CEE and SEA Startups Should Stop Chasing the U.S. and Start Looking East

For years, founders from Central and Eastern Europe (CEE) and Southeast Asia (SEA) have been culturally conditioned to believe that “going global” means going to the United States. But the conversation at this year’s Shift Conference in Kuala Lumpur painted a very different picture of how startups actually scale across continents.
With insights from Božidar Pavlović, Partner at AYMO Ventures, Lennise Ng, CEO & Co-Founder of Borong and Najla Zamri, Scouting Director at Antler, the panel made one thing clear: the U.S. is not startup’s Holy Grail, at least not anymore.
And for many founders, turning East may be the smarter, cheaper and more realistic move. But first things first, all three panelists insisted that startup should dominate their own market before attempting anything else.
Start in your own backyard
Although some startups have global ambitions from the very beginning, Pavlović, partner at the Croatian early-stage VC fund AYMO Ventures, suggested that founders should first validate their product in their home market before expanding abroad, if that market is mature enough. Only then it makes sense to raise money, expand regionally and later globally, he added.
Without strong local traction, scaling becomes guesswork, and that is expensive, said Zamri from Antler, a global early-stage VC firm and startup platform headquartered in Singapore. To reconcile local and global ambitions, she advised this:
Scaling too early is like shooting in the dark. Start local, but design globally from day one.
So different, yet so similar
On the panel, an unexpected conclusion emerged: despite being half a world apart, both regions CEE and SEA share a surprising similarity. They are emerging ecosystems, still building the infrastructure that Silicon Valley takes for granted, and they face many of the same struggles.
Pavlović said:
I’m surprised how similar the ecosystems are here and in Croatia. Most of the problems we have, you have too.

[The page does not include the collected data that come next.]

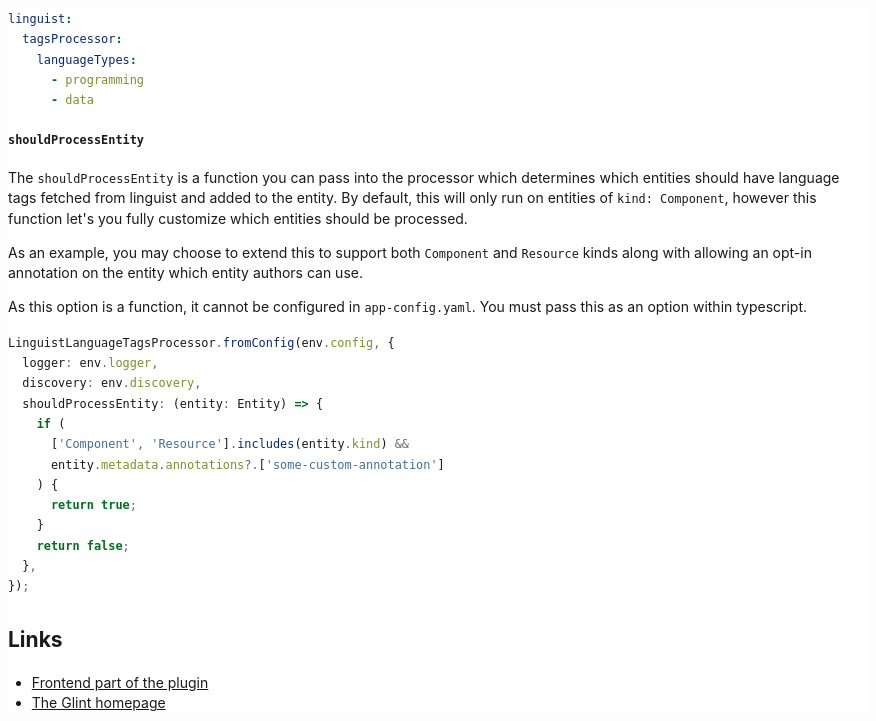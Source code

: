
 ```yaml
linguist:
  tagsProcessor:
    languageTypes:
      - programming
      - data
```

#### `shouldProcessEntity`

The `shouldProcessEntity` is a function you can pass into the processor which determines which entities should have language tags fetched from linguist and added to the entity. By default, this will only run on entities of `kind: Component`, however this function let's you fully customize which entities should be processed.

As an example, you may choose to extend this to support both `Component` and `Resource` kinds along with allowing an opt-in annotation on the entity which entity authors can use.

As this option is a function, it cannot be configured in `app-config.yaml`. You must pass this as an option within typescript.

```ts
LinguistLanguageTagsProcessor.fromConfig(env.config, {
  logger: env.logger,
  discovery: env.discovery,
  shouldProcessEntity: (entity: Entity) => {
    if (
      ['Component', 'Resource'].includes(entity.kind) &&
      entity.metadata.annotations?.['some-custom-annotation']
    ) {
      return true;
    }
    return false;
  },
});
```

## Links

- [Frontend part of the plugin](https://github.com/kozmoai/glint/tree/master/plugins/linguist)
- [The Glint homepage](https://glint.io)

And some of them are building global products from tiny markets, fragmentation, funding gaps, talent shortages and over-romanticizing the U.S..
Fragmentation, rich cousin and networks of trust
He highlighted that Southeast Asia has an advantage when it comes to scaling, as just ten markets can represent tens of millions of customers. In contrast, twenty-seven markets across the EU may barely total half a million. He added that scaling across Europe is far more complex due to differences in regulation, currencies, and languages.
But Ng corrected him, pointing out that Southeast Asia’s large populations come with their own challenges, most notably fragmentation. As CEO of Borong, one of the fastest-growing companies in the Asia-Pacific region, she spoke from personal experience.

Borong is a Malaysian B2B marketplace platform that helps large enterprises, local retailers, and small businesses access suppliers, manage inventory, and place orders more efficiently. The platform addresses a major pain point in Southeast Asia, and those are traditional supply chains and wholesale distribution for small retailers which are often fragmented, informal, and inefficient.
Ng explained it succinctly:
Indonesia looks huge on paper, but it’s 17,000 islands with different networks of trust. If you don’t know how to build local relationships, it becomes brutally expensive.
She briefly analyzed the surrounding markets. According to her, Indonesia is chaotic, relationship-driven, and operationally heavy. She called Singapore the “rich fancy cousin you want to impress,” which acts more as a showroom for investors than a market to validate product-market fit. Malaysia, she concluded, provides a scalable home base, with pain points similar to those in Central and Eastern Europe.
The right partners
When it comes to scaling, founders must not only decide where to expand, but also with whom. “Expansion starts with the right partners,” Ng emphasized.
Investors also felt the need to clarify that they are partners, not puppet-masters, as they are sometimes perceived.
“Founders often fear that investors will dictate strategy, but after investing, we sit on the same side of the table,” said Pavlović and continued: “You share your network and insights, but you don’t push anything unless something is clearly not being delivered.”
Najla from Antler explained that their role is to help founders avoid mistakes, not to make decisions for them.
To the East, to the East…
They were all on the same page that it’s easier to succeed in the East, and that maybe now is the right time to stop treating U.S. as the Holy Grail.
Panelists agreed that founders from both CEE and SEA often chase American funding and prestige only to bleed dry on CAC, regulation, legal costs and a brutally competitive talent market.
The idea that the U.S. is the only way to “be global” is outdated. With APAC, MENA and even Eastern Europe opening up, global now means any large interconnected region especially those where talent is affordable, markets are underserved, English is widely spoken, investors are actively seeking emerging-market upside and last but not least, founders can build trust faster.
These regions give founders something the U.S. rarely does: breathing room.
There were several powerful thoughts I would like to share from that panel, and they all function great as a conclusion, so listen to them carefully:
- Start where you can win.
- Expand where you understand the culture.
- Choose markets that fit your product, not your ego.